Record excerpts Start Marker

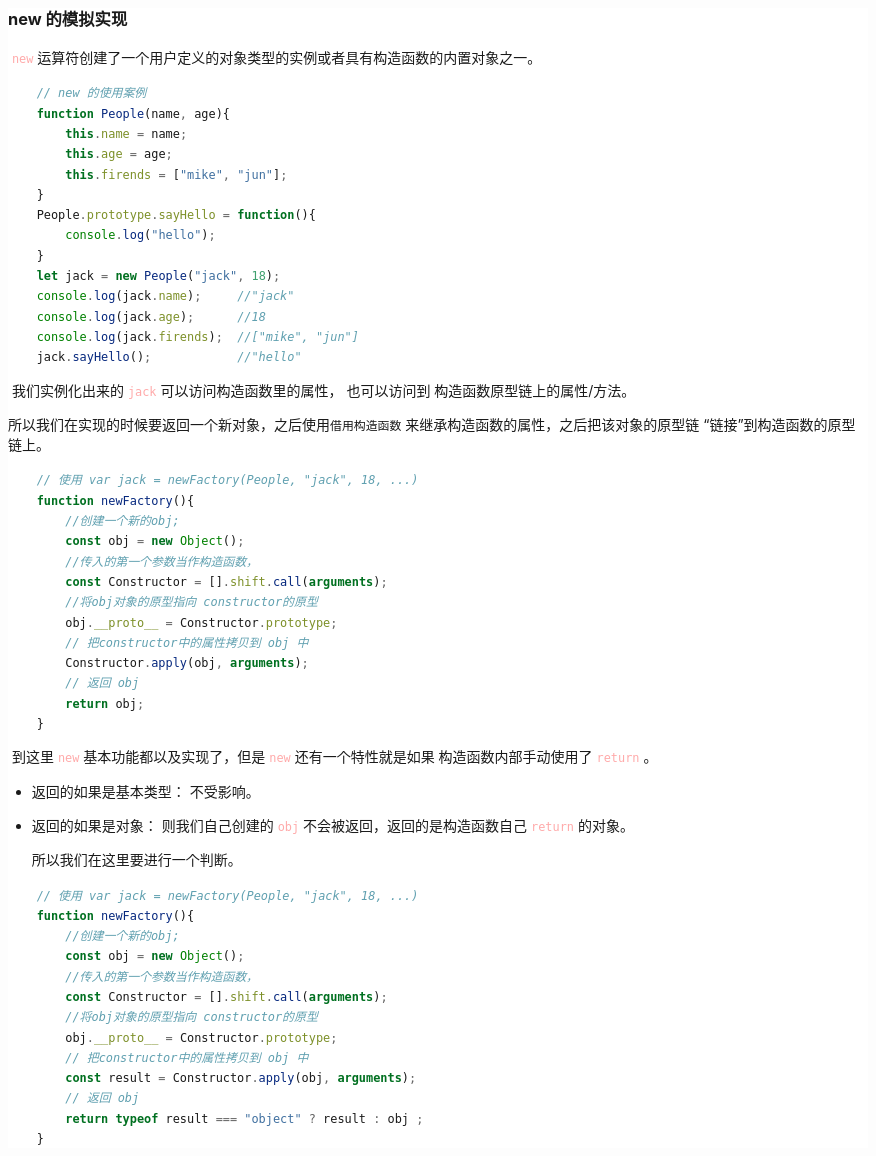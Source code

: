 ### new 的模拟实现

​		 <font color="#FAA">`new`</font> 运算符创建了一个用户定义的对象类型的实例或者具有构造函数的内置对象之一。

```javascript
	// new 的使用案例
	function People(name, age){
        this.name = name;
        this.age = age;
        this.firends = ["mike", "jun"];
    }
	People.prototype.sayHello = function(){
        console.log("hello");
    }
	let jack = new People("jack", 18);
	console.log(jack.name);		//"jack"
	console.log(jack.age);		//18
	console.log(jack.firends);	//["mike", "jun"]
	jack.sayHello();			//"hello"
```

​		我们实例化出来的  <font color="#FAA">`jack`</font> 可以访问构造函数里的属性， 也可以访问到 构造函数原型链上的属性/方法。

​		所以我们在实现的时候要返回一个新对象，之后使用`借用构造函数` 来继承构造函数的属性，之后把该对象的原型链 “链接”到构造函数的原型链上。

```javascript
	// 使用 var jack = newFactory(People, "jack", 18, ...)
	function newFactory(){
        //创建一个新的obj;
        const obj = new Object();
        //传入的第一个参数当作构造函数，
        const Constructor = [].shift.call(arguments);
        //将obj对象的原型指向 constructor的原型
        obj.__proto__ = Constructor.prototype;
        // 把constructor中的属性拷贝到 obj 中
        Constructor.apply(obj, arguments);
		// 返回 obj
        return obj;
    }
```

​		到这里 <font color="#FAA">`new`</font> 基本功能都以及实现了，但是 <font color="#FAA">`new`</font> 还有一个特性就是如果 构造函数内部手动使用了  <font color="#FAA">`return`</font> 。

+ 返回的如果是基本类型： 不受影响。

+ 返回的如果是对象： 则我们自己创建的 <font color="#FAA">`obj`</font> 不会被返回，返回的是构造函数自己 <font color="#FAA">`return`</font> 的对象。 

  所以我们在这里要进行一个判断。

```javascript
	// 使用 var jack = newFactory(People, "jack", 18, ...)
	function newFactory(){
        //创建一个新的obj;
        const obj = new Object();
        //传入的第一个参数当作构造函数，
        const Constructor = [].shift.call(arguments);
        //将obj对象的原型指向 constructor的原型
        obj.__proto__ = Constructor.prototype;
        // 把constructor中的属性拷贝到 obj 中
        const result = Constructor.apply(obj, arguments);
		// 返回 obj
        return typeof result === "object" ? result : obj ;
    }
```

Record excerpts End Marker
Record excerpts Start Marker

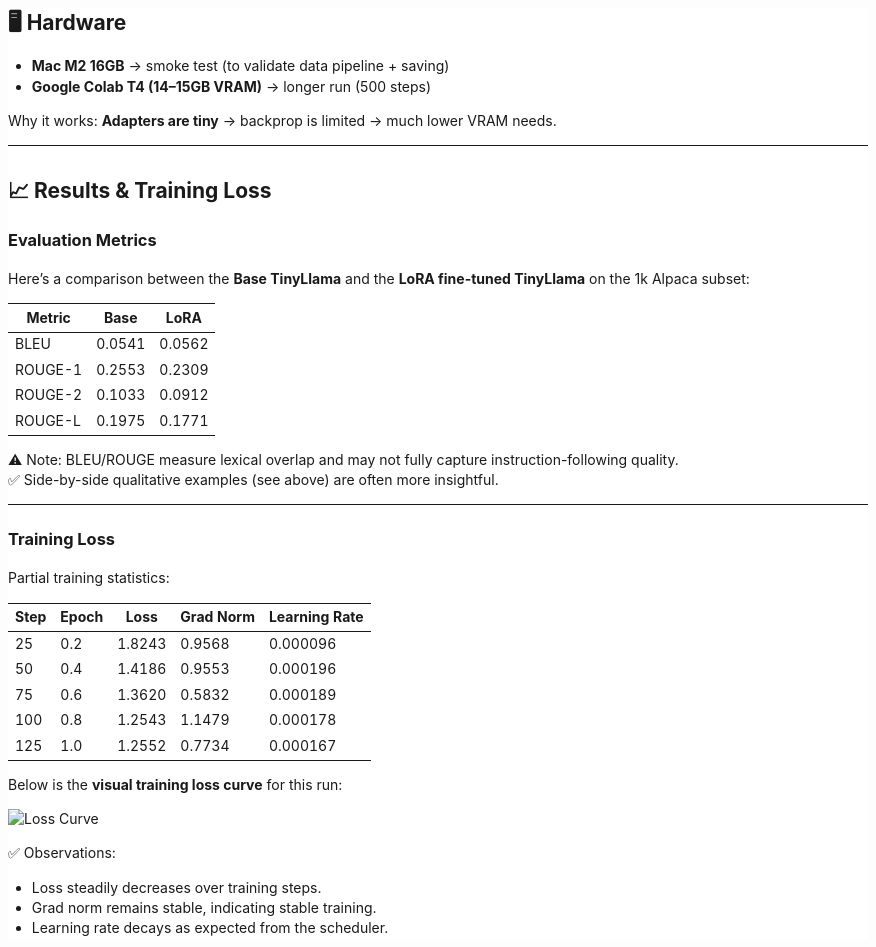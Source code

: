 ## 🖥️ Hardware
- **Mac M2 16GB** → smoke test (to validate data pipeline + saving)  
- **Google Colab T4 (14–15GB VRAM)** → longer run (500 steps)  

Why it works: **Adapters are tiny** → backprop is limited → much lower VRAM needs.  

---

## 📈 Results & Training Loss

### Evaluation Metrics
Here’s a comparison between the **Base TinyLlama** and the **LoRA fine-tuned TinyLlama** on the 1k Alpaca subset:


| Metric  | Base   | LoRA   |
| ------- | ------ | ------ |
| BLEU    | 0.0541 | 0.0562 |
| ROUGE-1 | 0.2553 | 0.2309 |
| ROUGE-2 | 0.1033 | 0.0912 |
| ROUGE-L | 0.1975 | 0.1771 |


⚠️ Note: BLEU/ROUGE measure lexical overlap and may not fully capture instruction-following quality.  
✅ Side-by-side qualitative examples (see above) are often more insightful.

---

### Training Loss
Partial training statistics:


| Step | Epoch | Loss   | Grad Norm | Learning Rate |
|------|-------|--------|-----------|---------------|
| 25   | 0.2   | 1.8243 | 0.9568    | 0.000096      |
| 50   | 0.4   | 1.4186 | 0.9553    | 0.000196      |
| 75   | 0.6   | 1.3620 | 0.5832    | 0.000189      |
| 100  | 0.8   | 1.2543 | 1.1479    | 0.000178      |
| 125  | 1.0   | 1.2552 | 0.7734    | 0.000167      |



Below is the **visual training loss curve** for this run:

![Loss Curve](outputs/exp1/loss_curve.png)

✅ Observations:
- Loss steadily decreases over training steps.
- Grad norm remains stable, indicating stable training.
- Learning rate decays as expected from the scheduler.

Record excerpts End Marker

Restate word for word the entries above, starting at the line with "capture instruction-following quality." and ending at the line with "- Learning rate", inclusive, and no others.

• _Result_:
⚠️ Note: BLEU/ROUGE measure lexical overlap and may not fully capture instruction-following quality.  
✅ Side-by-side qualitative examples (see above) are often more insightful.

---

### Training Loss
Partial training statistics:


| Step | Epoch | Loss   | Grad Norm | Learning Rate |
|------|-------|--------|-----------|---------------|
| 25   | 0.2   | 1.8243 | 0.9568    | 0.000096      |
| 50   | 0.4   | 1.4186 | 0.9553    | 0.000196      |
| 75   | 0.6   | 1.3620 | 0.5832    | 0.000189      |
| 100  | 0.8   | 1.2543 | 1.1479    | 0.000178      |
| 125  | 1.0   | 1.2552 | 0.7734    | 0.000167      |



Below is the **visual training loss curve** for this run:

![Loss Curve](outputs/exp1/loss_curve.png)

✅ Observations:
- Loss steadily decreases over training steps.
- Grad norm remains stable, indicating stable training.
- Learning rate decays as expected from the scheduler.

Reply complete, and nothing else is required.